Industry bodies call for tougher regulation to address “excessive” market data fees
Asset managers are calling for stricter rules on market data pricing and licensing, calling it an “essential economic infrastructure” for market participants that ought to be regulated similarly to privatised railways and telecoms grids.
Three industry bodies – the International Council of Securities Associations (ICSA), the European Fund and Asset Management Association (EFAMA), and the Managed Funds Association (MFA) – say in a new report that internationally recognised principles must be set up to address “excessively high market data fees and unfair licensing provisions”.
They say that exchanges have been hiking market data and related fees year after year, charging several hundred times above the cost, all while global computing and storage costs decline.
These high prices have forced investors, banks, brokers and dealers to scale back their market access and products. This means only the largest players can afford data, driving out small players and preventing new ones from entering the market.
“Exchanges’ control of the raw market data generated on their platforms allow them to charge market participants ever greater rents with little consequence,” reads the report, noting that investors have a need to purchase data from exchanges in order to satisfy their best execution, order protection, and fiduciary duty obligations.
The report goes on: “The strong position of exchanges in the economy is similar to companies in sectors operating essential economic infrastructure, such as power and telecommunication grids, airports and railways. When essential economic infrastructure is privatised, regulatory requirements are normally imposed to ensure their market power is not abused.”
The report estimates the cost of producing market data ranges from EUR1.5 and EUR10 million per exchange, while the average market data revenues at large US, European and Canadian exchanges are far above EUR100 million per exchange, a figure that is rapidly rising.
Meanwhile, investors are feeling the pain. In a recent survey by IPUG and Cossiom based on 63 European buy and sell-side firms, 40 to 50 per cent of all data users had reduced their data purchase across regions, while 80 per cent knew of cases where financial institutions had eliminated or curtailed investments, due to high costs.
"The increased cost of data is forcing many asset managers to significantly scale back data purchases. This leads to less informed markets and decreased competition. The high cost of data also negatively affects the net performance of investment funds and, by way of consequence, the return to investors. The recommended principles help remedy this situation and address those concerns," says Tanguy van de Werve, EFAMA director general.

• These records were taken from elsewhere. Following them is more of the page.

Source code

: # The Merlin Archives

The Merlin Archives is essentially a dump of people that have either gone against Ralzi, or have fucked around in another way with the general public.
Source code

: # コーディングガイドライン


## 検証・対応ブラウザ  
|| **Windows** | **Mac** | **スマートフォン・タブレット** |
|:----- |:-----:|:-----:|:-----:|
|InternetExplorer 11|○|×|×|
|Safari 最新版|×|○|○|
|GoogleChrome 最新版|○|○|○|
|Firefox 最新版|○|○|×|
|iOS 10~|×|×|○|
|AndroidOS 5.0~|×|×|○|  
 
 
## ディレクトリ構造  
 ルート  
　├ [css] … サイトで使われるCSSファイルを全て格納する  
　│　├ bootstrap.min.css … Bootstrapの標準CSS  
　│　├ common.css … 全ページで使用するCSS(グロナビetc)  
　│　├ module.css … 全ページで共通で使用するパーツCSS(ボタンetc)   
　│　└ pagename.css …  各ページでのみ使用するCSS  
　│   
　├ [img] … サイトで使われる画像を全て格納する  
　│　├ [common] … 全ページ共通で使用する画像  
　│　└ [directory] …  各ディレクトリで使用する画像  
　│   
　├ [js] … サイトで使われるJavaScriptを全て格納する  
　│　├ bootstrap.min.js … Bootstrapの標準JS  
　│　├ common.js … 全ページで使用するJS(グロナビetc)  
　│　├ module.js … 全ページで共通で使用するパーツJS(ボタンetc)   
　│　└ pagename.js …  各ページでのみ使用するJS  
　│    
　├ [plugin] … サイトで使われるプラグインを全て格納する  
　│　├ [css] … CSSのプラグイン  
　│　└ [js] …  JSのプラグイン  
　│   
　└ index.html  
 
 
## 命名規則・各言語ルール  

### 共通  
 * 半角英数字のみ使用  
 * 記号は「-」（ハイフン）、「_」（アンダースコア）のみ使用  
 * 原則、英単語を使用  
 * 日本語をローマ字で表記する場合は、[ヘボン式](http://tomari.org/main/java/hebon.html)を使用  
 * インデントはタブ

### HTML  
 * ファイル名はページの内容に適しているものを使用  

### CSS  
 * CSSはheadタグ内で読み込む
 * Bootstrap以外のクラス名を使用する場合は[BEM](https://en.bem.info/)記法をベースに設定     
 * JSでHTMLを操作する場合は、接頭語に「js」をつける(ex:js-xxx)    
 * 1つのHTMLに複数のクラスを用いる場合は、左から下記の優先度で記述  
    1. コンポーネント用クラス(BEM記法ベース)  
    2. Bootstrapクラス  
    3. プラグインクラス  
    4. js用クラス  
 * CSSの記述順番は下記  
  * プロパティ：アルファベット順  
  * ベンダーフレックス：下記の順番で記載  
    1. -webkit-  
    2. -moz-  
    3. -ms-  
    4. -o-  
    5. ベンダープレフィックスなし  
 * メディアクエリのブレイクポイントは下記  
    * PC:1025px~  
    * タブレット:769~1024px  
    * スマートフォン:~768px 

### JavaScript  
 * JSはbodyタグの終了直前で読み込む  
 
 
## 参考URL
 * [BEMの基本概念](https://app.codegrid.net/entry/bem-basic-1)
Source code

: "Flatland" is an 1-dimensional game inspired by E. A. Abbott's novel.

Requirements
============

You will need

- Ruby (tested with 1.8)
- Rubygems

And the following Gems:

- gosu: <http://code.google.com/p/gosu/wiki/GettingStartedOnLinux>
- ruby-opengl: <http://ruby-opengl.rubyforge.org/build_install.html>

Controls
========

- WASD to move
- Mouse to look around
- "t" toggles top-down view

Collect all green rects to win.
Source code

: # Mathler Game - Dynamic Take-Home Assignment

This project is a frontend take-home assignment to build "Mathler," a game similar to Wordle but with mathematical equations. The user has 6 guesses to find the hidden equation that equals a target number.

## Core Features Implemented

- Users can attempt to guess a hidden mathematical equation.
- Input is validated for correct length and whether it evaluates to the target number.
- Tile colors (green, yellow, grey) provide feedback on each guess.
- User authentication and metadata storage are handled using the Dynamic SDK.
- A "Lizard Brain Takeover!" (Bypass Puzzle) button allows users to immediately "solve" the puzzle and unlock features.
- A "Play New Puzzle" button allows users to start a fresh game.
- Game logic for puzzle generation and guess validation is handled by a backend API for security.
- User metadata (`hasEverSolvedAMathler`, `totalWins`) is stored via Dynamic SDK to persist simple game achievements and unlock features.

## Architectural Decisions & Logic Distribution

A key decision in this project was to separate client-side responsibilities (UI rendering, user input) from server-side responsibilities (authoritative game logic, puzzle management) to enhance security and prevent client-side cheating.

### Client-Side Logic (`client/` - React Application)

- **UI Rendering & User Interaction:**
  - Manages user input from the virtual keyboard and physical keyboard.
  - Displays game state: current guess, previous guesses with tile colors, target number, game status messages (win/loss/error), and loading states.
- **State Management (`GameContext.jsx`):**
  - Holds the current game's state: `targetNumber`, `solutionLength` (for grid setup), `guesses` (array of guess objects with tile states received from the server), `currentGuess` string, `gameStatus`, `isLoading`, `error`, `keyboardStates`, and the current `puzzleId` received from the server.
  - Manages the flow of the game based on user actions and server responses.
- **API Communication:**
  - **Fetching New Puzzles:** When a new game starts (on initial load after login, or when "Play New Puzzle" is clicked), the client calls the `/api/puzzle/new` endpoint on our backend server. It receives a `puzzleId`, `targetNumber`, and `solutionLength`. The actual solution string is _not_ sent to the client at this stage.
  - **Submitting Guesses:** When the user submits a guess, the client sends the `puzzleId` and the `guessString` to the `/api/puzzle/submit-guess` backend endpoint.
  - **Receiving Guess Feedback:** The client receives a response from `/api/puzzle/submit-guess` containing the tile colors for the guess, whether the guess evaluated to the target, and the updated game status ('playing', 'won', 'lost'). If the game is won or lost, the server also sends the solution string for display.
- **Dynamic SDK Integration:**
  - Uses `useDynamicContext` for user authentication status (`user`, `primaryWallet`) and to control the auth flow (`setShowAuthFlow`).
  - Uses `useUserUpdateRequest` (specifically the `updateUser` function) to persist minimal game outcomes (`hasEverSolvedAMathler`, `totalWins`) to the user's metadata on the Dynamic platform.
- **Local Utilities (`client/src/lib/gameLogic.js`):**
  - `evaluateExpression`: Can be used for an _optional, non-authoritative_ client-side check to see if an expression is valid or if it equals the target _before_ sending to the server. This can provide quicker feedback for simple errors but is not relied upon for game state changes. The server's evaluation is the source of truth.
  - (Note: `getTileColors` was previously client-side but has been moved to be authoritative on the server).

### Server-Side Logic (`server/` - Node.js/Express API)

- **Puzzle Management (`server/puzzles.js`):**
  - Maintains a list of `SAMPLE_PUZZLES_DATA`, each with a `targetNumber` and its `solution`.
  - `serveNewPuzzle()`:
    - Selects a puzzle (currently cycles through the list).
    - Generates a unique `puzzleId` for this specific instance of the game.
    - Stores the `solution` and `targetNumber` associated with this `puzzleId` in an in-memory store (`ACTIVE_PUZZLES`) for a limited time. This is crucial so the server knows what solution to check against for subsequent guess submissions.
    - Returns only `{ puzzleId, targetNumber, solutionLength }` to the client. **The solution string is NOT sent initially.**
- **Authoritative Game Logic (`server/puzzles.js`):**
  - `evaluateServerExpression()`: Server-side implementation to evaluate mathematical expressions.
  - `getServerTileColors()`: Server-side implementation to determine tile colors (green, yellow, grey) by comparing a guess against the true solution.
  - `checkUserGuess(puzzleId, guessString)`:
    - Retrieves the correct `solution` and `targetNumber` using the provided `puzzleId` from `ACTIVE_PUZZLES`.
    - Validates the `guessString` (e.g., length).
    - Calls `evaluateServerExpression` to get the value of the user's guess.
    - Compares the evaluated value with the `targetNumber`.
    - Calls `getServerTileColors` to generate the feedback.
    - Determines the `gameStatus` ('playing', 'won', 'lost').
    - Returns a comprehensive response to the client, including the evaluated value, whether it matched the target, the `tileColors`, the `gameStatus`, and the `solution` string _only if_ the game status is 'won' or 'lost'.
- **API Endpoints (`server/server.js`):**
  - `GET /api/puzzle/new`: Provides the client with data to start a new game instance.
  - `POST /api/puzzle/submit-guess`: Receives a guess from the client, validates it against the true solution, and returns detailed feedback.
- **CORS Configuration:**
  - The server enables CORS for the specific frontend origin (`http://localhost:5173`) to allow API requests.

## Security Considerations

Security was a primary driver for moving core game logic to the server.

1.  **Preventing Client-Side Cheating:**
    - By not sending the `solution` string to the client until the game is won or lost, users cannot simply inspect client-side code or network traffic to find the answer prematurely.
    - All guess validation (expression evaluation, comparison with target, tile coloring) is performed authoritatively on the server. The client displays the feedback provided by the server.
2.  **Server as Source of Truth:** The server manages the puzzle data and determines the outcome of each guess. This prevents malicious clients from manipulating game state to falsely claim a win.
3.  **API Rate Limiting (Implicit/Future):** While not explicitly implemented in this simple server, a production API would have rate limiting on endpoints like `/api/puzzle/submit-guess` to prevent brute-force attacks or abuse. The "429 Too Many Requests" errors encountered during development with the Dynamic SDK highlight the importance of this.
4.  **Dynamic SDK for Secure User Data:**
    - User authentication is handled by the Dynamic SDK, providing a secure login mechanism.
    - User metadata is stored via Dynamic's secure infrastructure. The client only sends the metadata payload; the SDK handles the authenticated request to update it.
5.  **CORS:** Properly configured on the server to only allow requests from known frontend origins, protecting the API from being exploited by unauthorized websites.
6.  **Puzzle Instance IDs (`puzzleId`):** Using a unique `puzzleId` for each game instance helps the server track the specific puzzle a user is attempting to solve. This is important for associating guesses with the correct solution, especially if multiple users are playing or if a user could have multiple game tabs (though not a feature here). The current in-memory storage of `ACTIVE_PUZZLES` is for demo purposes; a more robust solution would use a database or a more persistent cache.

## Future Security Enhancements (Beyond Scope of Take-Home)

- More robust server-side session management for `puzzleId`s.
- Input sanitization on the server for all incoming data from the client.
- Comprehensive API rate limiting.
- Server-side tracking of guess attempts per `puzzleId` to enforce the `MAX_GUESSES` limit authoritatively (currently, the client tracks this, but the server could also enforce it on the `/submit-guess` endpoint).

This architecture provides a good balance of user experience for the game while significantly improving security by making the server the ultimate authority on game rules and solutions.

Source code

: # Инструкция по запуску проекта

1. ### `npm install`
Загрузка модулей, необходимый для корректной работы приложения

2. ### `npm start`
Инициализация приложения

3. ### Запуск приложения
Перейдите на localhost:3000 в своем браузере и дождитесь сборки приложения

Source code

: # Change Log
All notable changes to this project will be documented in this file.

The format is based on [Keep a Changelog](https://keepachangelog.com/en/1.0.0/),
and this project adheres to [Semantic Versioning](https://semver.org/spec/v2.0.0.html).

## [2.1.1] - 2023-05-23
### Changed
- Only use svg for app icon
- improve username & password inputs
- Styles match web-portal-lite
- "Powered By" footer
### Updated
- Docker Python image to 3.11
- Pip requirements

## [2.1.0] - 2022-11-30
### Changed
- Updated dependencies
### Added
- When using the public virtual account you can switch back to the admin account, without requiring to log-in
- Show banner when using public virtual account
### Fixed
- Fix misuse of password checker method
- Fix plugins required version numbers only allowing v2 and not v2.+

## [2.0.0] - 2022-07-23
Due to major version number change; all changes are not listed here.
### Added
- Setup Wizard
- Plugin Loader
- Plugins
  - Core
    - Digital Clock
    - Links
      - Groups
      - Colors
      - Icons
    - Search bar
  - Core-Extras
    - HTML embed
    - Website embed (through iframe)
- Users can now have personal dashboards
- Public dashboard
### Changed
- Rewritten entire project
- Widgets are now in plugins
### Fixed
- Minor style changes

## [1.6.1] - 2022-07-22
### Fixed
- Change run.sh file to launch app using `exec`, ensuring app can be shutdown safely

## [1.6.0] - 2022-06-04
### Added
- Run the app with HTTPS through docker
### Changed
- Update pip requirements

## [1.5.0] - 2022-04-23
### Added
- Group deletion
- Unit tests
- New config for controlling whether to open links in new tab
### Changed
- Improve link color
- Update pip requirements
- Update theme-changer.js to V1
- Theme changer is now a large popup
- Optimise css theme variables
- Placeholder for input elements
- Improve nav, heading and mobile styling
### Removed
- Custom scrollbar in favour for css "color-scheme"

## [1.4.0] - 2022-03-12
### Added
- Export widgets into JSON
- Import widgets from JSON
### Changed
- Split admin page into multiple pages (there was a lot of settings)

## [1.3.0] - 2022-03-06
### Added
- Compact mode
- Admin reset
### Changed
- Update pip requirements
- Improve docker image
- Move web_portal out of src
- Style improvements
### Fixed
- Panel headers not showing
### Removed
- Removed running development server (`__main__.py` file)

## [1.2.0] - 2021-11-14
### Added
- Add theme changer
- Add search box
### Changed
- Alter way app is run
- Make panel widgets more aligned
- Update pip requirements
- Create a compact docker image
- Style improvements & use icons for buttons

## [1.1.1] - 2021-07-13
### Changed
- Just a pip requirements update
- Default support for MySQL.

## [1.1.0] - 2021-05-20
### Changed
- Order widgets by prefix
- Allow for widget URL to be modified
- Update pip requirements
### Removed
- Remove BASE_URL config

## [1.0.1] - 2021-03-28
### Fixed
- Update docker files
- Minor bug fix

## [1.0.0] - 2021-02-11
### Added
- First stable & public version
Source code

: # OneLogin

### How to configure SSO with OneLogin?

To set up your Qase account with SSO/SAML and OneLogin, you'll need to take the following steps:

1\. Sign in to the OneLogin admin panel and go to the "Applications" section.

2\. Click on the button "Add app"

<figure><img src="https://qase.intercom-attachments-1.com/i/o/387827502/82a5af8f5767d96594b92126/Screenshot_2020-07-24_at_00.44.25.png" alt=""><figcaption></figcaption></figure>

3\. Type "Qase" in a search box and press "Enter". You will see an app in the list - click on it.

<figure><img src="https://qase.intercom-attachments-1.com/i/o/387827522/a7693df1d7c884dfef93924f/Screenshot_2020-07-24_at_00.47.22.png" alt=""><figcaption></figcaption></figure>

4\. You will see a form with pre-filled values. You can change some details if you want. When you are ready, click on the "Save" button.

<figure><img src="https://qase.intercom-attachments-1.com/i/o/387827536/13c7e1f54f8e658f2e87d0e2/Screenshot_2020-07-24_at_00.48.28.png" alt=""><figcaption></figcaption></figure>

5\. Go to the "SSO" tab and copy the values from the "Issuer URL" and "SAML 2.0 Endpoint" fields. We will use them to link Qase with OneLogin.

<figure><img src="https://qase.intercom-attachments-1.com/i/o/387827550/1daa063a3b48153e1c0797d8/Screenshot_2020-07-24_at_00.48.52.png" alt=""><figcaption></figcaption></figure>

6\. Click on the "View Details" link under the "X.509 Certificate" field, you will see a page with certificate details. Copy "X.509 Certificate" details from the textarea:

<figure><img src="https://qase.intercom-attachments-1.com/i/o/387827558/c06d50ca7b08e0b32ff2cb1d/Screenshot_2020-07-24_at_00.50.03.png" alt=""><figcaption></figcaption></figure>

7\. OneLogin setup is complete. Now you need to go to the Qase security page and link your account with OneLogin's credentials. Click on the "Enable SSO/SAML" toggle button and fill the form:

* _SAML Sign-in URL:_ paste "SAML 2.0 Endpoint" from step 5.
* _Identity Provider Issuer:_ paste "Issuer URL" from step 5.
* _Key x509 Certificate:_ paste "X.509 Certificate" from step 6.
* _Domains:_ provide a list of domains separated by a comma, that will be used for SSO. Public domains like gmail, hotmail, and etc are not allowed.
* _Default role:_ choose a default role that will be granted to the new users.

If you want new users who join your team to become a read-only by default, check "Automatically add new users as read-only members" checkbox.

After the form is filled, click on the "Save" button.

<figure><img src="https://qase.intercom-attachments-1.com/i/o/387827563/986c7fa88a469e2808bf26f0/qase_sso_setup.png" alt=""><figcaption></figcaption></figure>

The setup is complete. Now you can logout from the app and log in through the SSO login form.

The report recommends three principles for regulating market data costs. Firstly, the price of market data and connectivity should be based on the costs of producing and distributing the data with a “reasonable mark-up”. In addition, trading venues should standardise key market data contract definitions, and licensing contracts should be simplified to ease the burden of administration on broker-dealers.
“Excessive market data fees harm investors and their beneficiaries, including pension funds who require reliable returns to fund workers' retirement,” said Bryan Corbett, president and CEO of Managed Funds Association.
“Access to market data enables investors to participate in capital markets, increases liquidity, and better serves all market participants. Market data fees must be closely related to the production costs of the data in the US and around the world."
Nevertheless, exchanges argue that their fees are reasonable, and that rising costs are not affecting investors. The Federation of European Securities Exchanges (FESE), the trade body for exchanges, said in a white paper last year: “Exchanges are not “the last mile” of market data distribution: changes in market data costs are therefore not necessarily due to exchanges, which are not responsible for mark-ups and/or other fees charged by other participants in the value chain.”
Furthermore, FESE argues that current charging structures for market data are “unlikely to have significant detrimental effects on market outcomes for investors”.
“Fees charged by fund managers to end-investors typically range between 0.3 to 1.5 per cent of assets under management, whereas the portion of such fees attributed to market data only represent 0.001 to 0.005 per cent. Fees ultimately charged by large brokers to end investors represent 2 bp of value of trading, and market data fees represent 1.2 per cent of such fees charged to end investors,” said FESE.